In the alpine category, Jesse Huey, Matt Segal and Quentin Roberts freed the Diamond via “D7” — a popular summertime rock climb — from March 11-13 in a compelling, hybrid style. With temperatures too cold to safely climb in bare hands, as climbers do in the summer, they instead wielded ice tools to torque into thin cracks and hook on edges. They eschewed the typical wintertime footwear of boots and crampons and replaced them with rock shoes in an effort to reduce scratching the rock, which is unavoidable with front points.
“D7” has previously been climbed many times in winter, but this was its first free ascent: all three climbers dry-tooled the route without weighting the rope or gear. For Huey, the climb was a gratifying culmination of eight years of attempts.
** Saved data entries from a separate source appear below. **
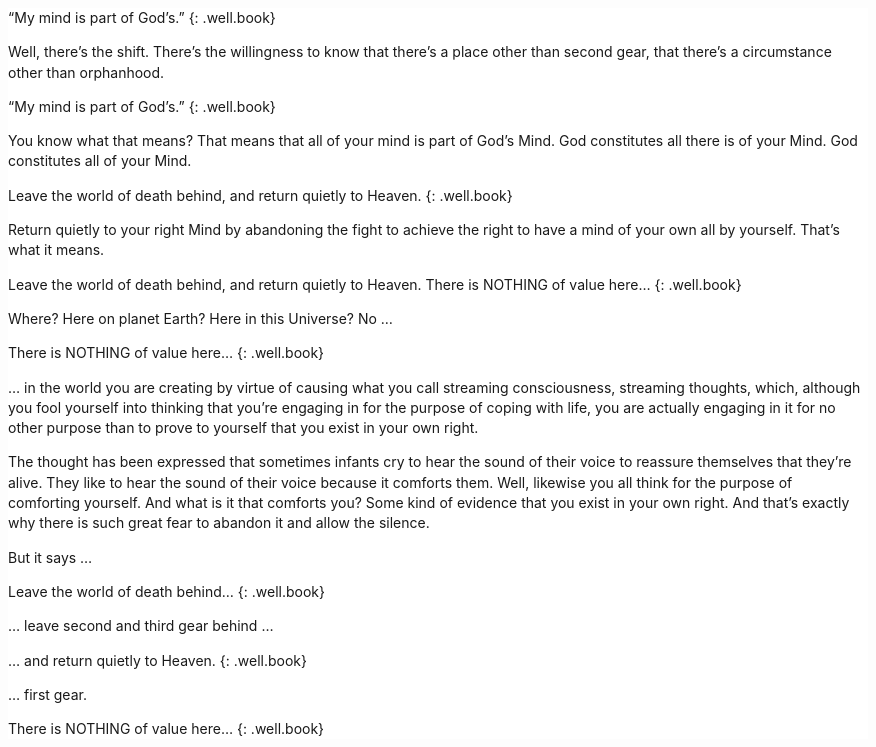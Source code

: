 &ldquo;My mind is part of God&rsquo;s.&rdquo;
{: .well.book}

Well, there&rsquo;s the shift. There&rsquo;s the willingness to know
that there&rsquo;s a place other than second gear, that there&rsquo;s a
circumstance other than orphanhood.

&ldquo;My mind is part of God&rsquo;s.&rdquo;
{: .well.book}

You know what that means? That means that all of your mind is part of
God&rsquo;s Mind. God constitutes all there is of your Mind. God
constitutes all of your Mind.

Leave the world of death behind, and return quietly to Heaven.
{: .well.book}

Return quietly to your right Mind by abandoning the fight to achieve the
right to have a mind of your own all by yourself. That&rsquo;s what it
means.

Leave the world of death behind, and return quietly to Heaven. There is
NOTHING of value here&hellip;
{: .well.book}

Where? Here on planet Earth? Here in this Universe? No &hellip;

There is NOTHING of value here&hellip;
{: .well.book}

&hellip; in the world you are creating by virtue of causing what you
call streaming consciousness, streaming thoughts, which, although you
fool yourself into thinking that you&rsquo;re engaging in for the
purpose of coping with life, you are actually engaging in it for no
other purpose than to prove to yourself that you exist in your own
right.

The thought has been expressed that sometimes infants cry to hear the
sound of their voice to reassure themselves that they&rsquo;re alive.
They like to hear the sound of their voice because it comforts them.
Well, likewise you all think for the purpose of comforting yourself. And
what is it that comforts you? Some kind of evidence that you exist in
your own right. And that&rsquo;s exactly why there is such great fear to
abandon it and allow the silence.

But it says &hellip;

Leave the world of death behind&hellip;
{: .well.book}

&hellip; leave second and third gear behind &hellip;

&hellip; and return quietly to Heaven.
{: .well.book}

&hellip; first gear.

There is NOTHING of value here&hellip;
{: .well.book}
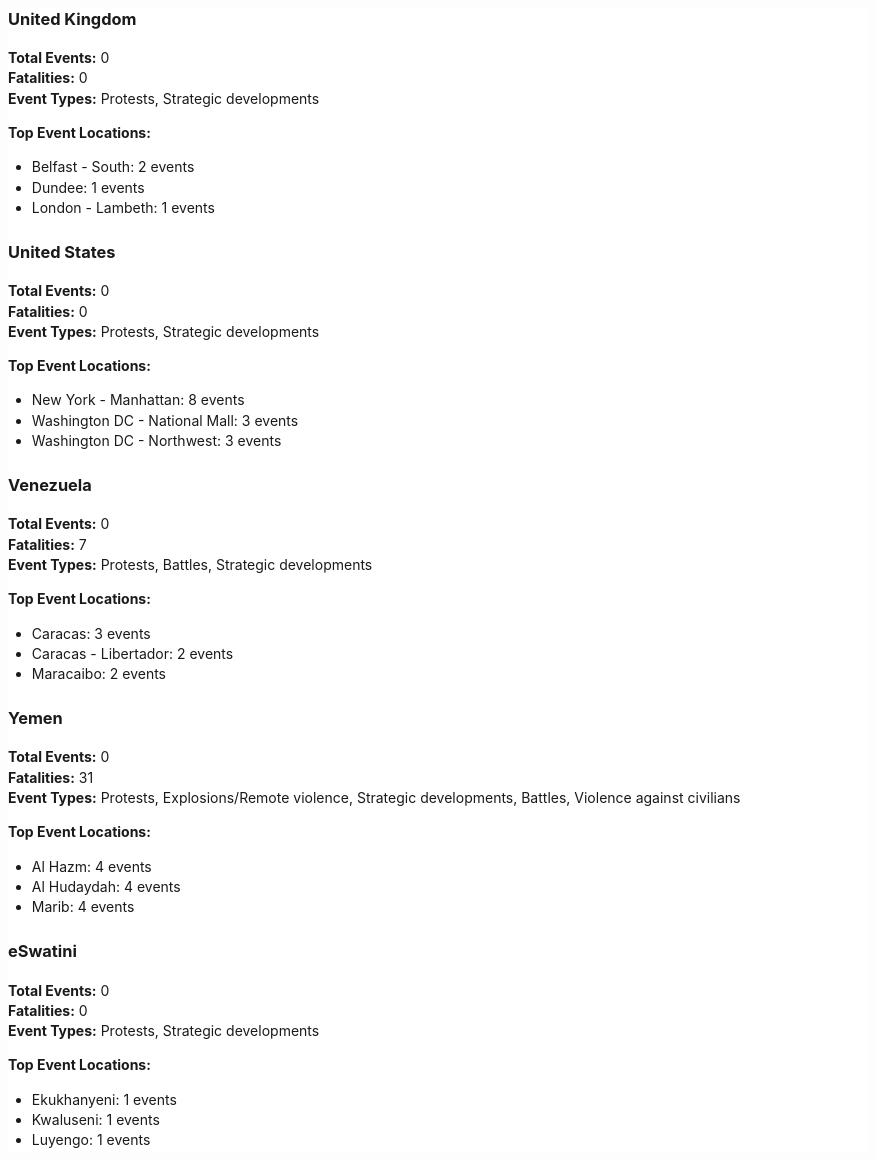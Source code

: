 ### United Kingdom

**Total Events:** 0  
**Fatalities:** 0  
**Event Types:** Protests, Strategic developments  

**Top Event Locations:**  
- Belfast - South: 2 events  
- Dundee: 1 events  
- London - Lambeth: 1 events  

### United States

**Total Events:** 0  
**Fatalities:** 0  
**Event Types:** Protests, Strategic developments  

**Top Event Locations:**  
- New York - Manhattan: 8 events  
- Washington DC - National Mall: 3 events  
- Washington DC - Northwest: 3 events  

### Venezuela

**Total Events:** 0  
**Fatalities:** 7  
**Event Types:** Protests, Battles, Strategic developments  

**Top Event Locations:**  
- Caracas: 3 events  
- Caracas - Libertador: 2 events  
- Maracaibo: 2 events  

### Yemen

**Total Events:** 0  
**Fatalities:** 31  
**Event Types:** Protests, Explosions/Remote violence, Strategic developments, Battles, Violence against civilians  

**Top Event Locations:**  
- Al Hazm: 4 events  
- Al Hudaydah: 4 events  
- Marib: 4 events  

### eSwatini

**Total Events:** 0  
**Fatalities:** 0  
**Event Types:** Protests, Strategic developments  

**Top Event Locations:**  
- Ekukhanyeni: 1 events  
- Kwaluseni: 1 events  
- Luyengo: 1 events  
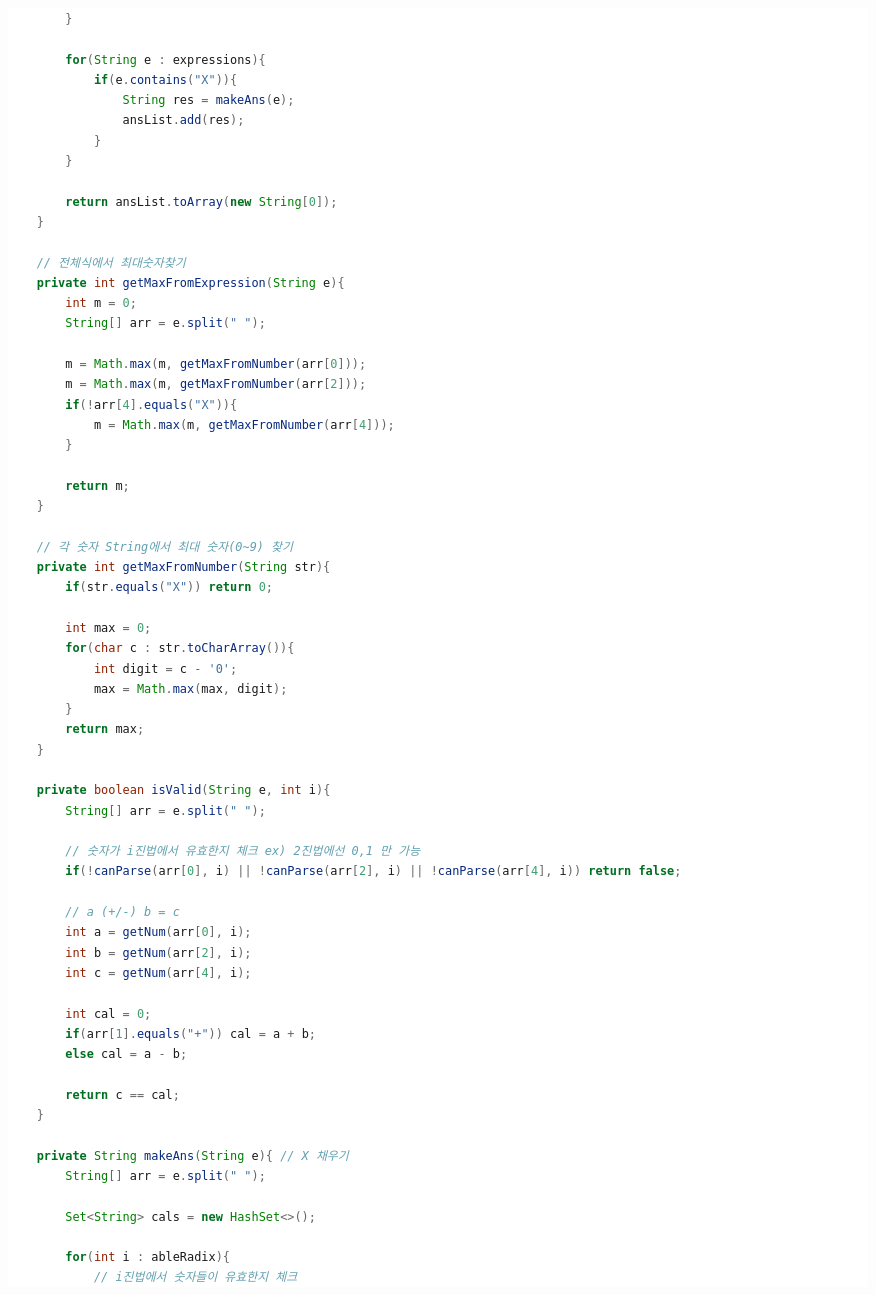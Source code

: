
 ```java
        }
        
        for(String e : expressions){
            if(e.contains("X")){
                String res = makeAns(e);
                ansList.add(res);
            }
        }
        
        return ansList.toArray(new String[0]);
    }
    
    // 전체식에서 최대숫자찾기
    private int getMaxFromExpression(String e){
        int m = 0;
        String[] arr = e.split(" ");
        
        m = Math.max(m, getMaxFromNumber(arr[0]));
        m = Math.max(m, getMaxFromNumber(arr[2]));
        if(!arr[4].equals("X")){
            m = Math.max(m, getMaxFromNumber(arr[4]));
        }
        
        return m;
    }
    
    // 각 숫자 String에서 최대 숫자(0~9) 찾기
    private int getMaxFromNumber(String str){
        if(str.equals("X")) return 0;
        
        int max = 0;
        for(char c : str.toCharArray()){
            int digit = c - '0';
            max = Math.max(max, digit);
        }
        return max;
    }
    
    private boolean isValid(String e, int i){
        String[] arr = e.split(" ");
        
        // 숫자가 i진법에서 유효한지 체크 ex) 2진법에선 0,1 만 가능
        if(!canParse(arr[0], i) || !canParse(arr[2], i) || !canParse(arr[4], i)) return false;
        
        // a (+/-) b = c
        int a = getNum(arr[0], i);
        int b = getNum(arr[2], i);
        int c = getNum(arr[4], i);
        
        int cal = 0;
        if(arr[1].equals("+")) cal = a + b;
        else cal = a - b;
        
        return c == cal;
    }
    
    private String makeAns(String e){ // X 채우기
        String[] arr = e.split(" ");
        
        Set<String> cals = new HashSet<>();
        
        for(int i : ableRadix){
            // i진법에서 숫자들이 유효한지 체크
```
The speed record on “The Naked Edge” has been another multi-year project for a cadre of local speedsters. On March 28, local Kate Kelleghan and French ace, Laura Pineau, cut 32 seconds off the previous women’s record (set by Kelleghan and Becca Droz in 2021) for a crazy fast time of 37 minutes, 8 seconds.
Most climbers will spend half a day or more on this route (Kelleghan’s first time up took nearly eight hours), which features vertical cracks, insecure face climbing and an overhanging finale so exposed only the brave look down.
As if it’s not enough to race up 750 feet of vertical to overhanging sandstone up to 5.11 in difficulty, the speed record encompasses a round-trip time from the bridge across South Boulder Creek near the parking lot. Once they topped out, Kelleghan and Pineau sprinted down the steep and technical descent, and across the finish line at the bridge.
Finally, on April 5, Raboutou made history by redpointing Excalibur (5.15c), a fiercely powerful sport route near Arco, Italy. The then 23 year-old (she turned 24 April 9) spent many weeks working on each sequence, learning how to grab each hold and refining specific body positions for the route, which had only been climbed by two men previously, despite attempts from some of the best climbers on earth.
The idea of climbing something this hard is abstract and difficult to imagine, even for climbers. It’s as if Raboutou, through patience and persistence, has truly learned how to defy gravity. For perspective, only four other women in the world have climbed 5.15b — a grade easier than Excalibur, and only a few more than that have climbed two grades easier, or 5.15a.
What these recent accomplishments underscore is much more than how far climbers have come; it’s how far we still have to go. In alpine, speed and sport, as well as in other genres from bouldering to big walls, climbers are still just scratching the surface of our potential. Our sport is young and our learning curve remains steep.
Thanks to climbers like these, who are pushing the edge further and higher, that curve shows no signs of flattening out — nor will it anytime soon.